Some Desert Adjectives Desert: harsh, dry, arid, sparse, severe, hot Rock: sharp, rough, jagged, angular Grasses: windblown, bent, dry, pale green, brown Sand: coarse, fine, glittering, shifting, rippling, sifting, white, golden Sky: pale, intense, cloudless, azure, purple, crimson Cactus: tall, short, squatty, spiny, prickly, thorny Date palm: tall, bent, leather leaves , frayed leaves Some City Adjectives City: active, bustling, noisy, busy, clean, dirty, windy Traffic: loud, congested, snarled Buildings: old, shabby, rundown, crumbling, modern, futuristic, sleek, towering, squat Buildings walls : brick, stone, marble, glass, steel, graffiti-covered Monuments, statues: stone, copper, carved, ancient, moss-covered, faded, green, bronze Sidewalk: concrete, cement, slick, cracked, tidy, littered, swept Paint: fresh, weathered, peeling Signs: neon, weathered, worn, bright, welcoming, flashing Buses, cars, taxis: belching, crawling, speeding, honking, waiting, screeching People: hurried, bundled, smiling, frowning, eager, rushed Use these suggestions to encourage your child come up with ideas for describing a place of his own. Ask yourself questions like these. While they are sharing, I am walking around the classroom listening to what they have to say. It had a black canal in it, and a river that ran purple with ill-smelling dye, arid vast piles of building full of windows where there was a rattling and a trembling all day long, and where the piston of the steam-engine worked monotonously up and down, like the head of an elephant in a state of melancholy madness. Students then take it in turns to ask their partner about their ideal holiday destination. In the back of the room was a marble fireplace, big as a sepulchre, and a globed gasolier — dripping with prisms and strings of crystal beading — sparkled in the dim. Is it new and upscale? It starts with some multiple-matching reading questions and goes on to start a series of posts which mine the text for interesting collocations and phrases that could be used in your own writing when describing places.

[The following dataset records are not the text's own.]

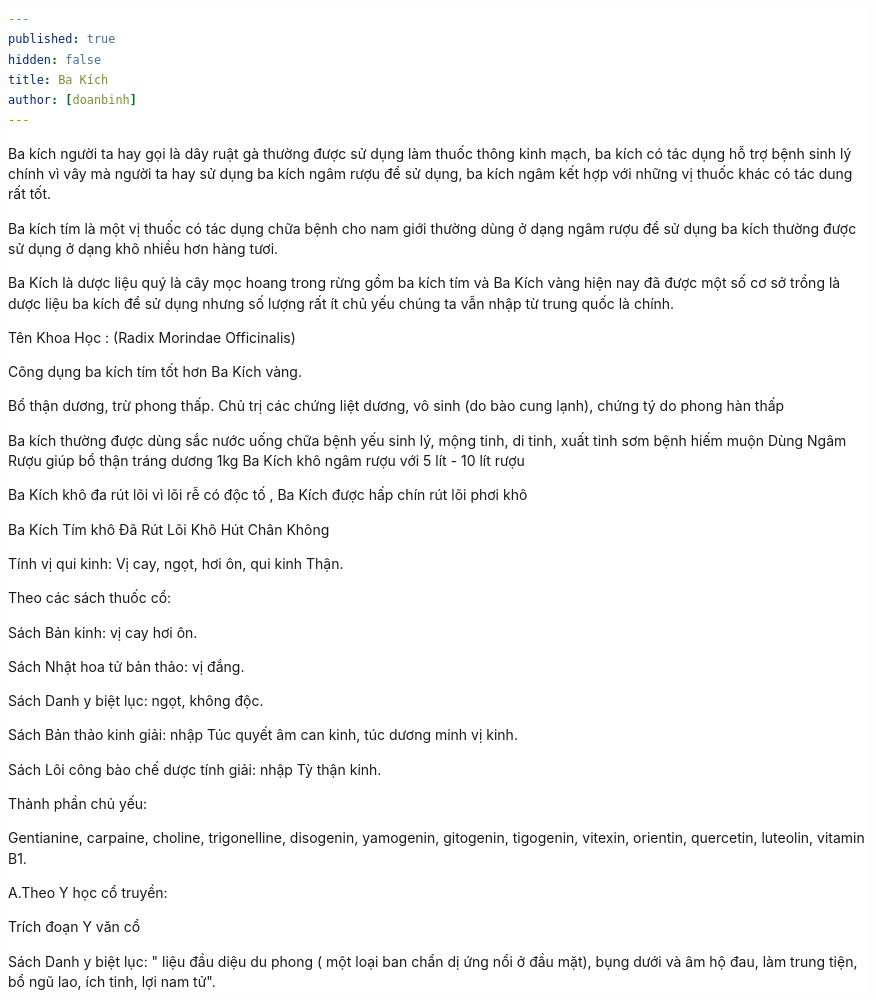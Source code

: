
 ```yaml
---
published: true
hidden: false
title: Ba Kích
author: [doanbinh]
---
```


Ba kích người ta hay gọi là dây ruật gà thường được sử dụng làm thuốc thông kinh mạch, ba kích có tác dụng hỗ trợ bệnh sinh lý chính vì vây mà người ta hay sử dụng ba kích ngâm rượu để sử dụng, ba kích ngâm kết hợp với những vị thuốc khác có tác dung rất tốt.

Ba kích tím là một vị thuốc có tác dụng chữa bệnh cho nam giới thường dùng ở dạng ngâm rượu để sử dụng ba kích thường được sử dụng ở dạng khô nhiều hơn hàng tươi.

Ba Kích là dược liệu quý là cây mọc hoang trong rừng gồm ba kích tím và Ba Kích vàng hiện nay đã được một số cơ sở trồng là dược liệu ba kích để sử dụng nhưng số lượng rất ít chủ yếu chúng ta vẫn nhập từ trung quốc là chính.

Tên Khoa Học : (Radix Morindae Officinalis)

Công dụng ba kích tím tốt hơn Ba Kích vàng.

Bổ thận dương, trừ phong thấp. Chủ trị các chứng liệt dương, vô sinh (do bào cung lạnh), chứng tý do phong hàn thấp

Ba kích thường được dùng sắc nước uống chữa bệnh yếu sinh lý, mộng tinh, di tinh, xuất tinh sơm bệnh hiếm muộn
Dùng Ngâm Rượu giúp bổ thận tráng dương 1kg Ba Kích khô ngâm rượu với 5 lít - 10 lít rượu

Ba Kích khô đa rút lõi vì lõi rễ có độc  tố , Ba Kích được hấp chín rút lõi phơi khô

Ba Kích Tím khô Đã Rút Lõi Khô Hút Chân Không

Tính vị qui kinh: Vị cay, ngọt, hơi ôn, qui kinh Thận.

Theo các sách thuốc cổ:

Sách Bản kinh: vị cay hơi ôn.

Sách Nhật hoa tử bản thảo: vị đắng.

Sách Danh y biệt lục: ngọt, không độc.

Sách Bản thảo kinh giải: nhập Túc quyết âm can kinh, túc dương minh vị kinh.

Sách Lôi công bào chế dược tính giải: nhập Tỳ thận kinh.

Thành phần chủ yếu:

Gentianine, carpaine, choline, trigonelline, disogenin, yamogenin, gitogenin, tigogenin, vitexin, orientin, quercetin, luteolin, vitamin B1.

A.Theo Y học cổ truyền:

Trích đoạn Y văn cổ

Sách Danh y biệt lục: " liệu đầu diệu du phong ( một loại ban chẩn dị ứng nổi ở đầu mặt), bụng dưới và âm hộ đau, làm trung tiện, bổ ngũ lao, ích tinh, lợi nam tử".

The has everything you need to help a child learn to read through phonics: decodable stories, listening exercises, you name it. The student with the most cards at the end of the game is the winner. A fell from the tree. When the students have finished writing, they are divided into pairs. Click on a word Then click on the opposite. When the students have finished, they take it in turns to read their descriptions to the class. Petrol station — The driver stopped the car at the petrol station to refuel.
Instead of merely telling you what they see, they use their words to show you. Examiner: What are some of the challenges facing towns and cities? Bunny Corcoran was his name, Bunny being somehow short for Edmund. Eventually I will choose 2-3 pairs to come to the front of the room and share with the entire class. Bakery — I saw the biggest bakery in the world. These native speaker phrases will ensure a higher vocabulary score on exam day! For example, the classroom, the cafeteria, the athletic fields, etc. Finally, the students read out their two descriptions to the class and feedback is given. If not, their partner continues to describe the place until the student gets it right.
And remember to introduce them to the thesaurus so they understand how to look up concrete synonyms for many of their words—especially ones that are vague or dull. As an extension, students create a short promotional talk about their ideal holiday destination, describing it and explaining why it's ideal. Consider adding to your curriculum choices for this school year! The class then tries to guess the famous landmark or building being described. They have to use shapes, colors, etc. If you want to download you have to send your own contributions. Sports centre — We want to go to the sports centre. Garage — He slowly backed his car into the garage.
This sample answer is no longer available on this blog. To impress the examiner on exam day, you must. Crossroads — The two vans collided at the crossroads. In the example here however, it is used to talk about something a place has that it deserves to be proud of. Now make it half as long.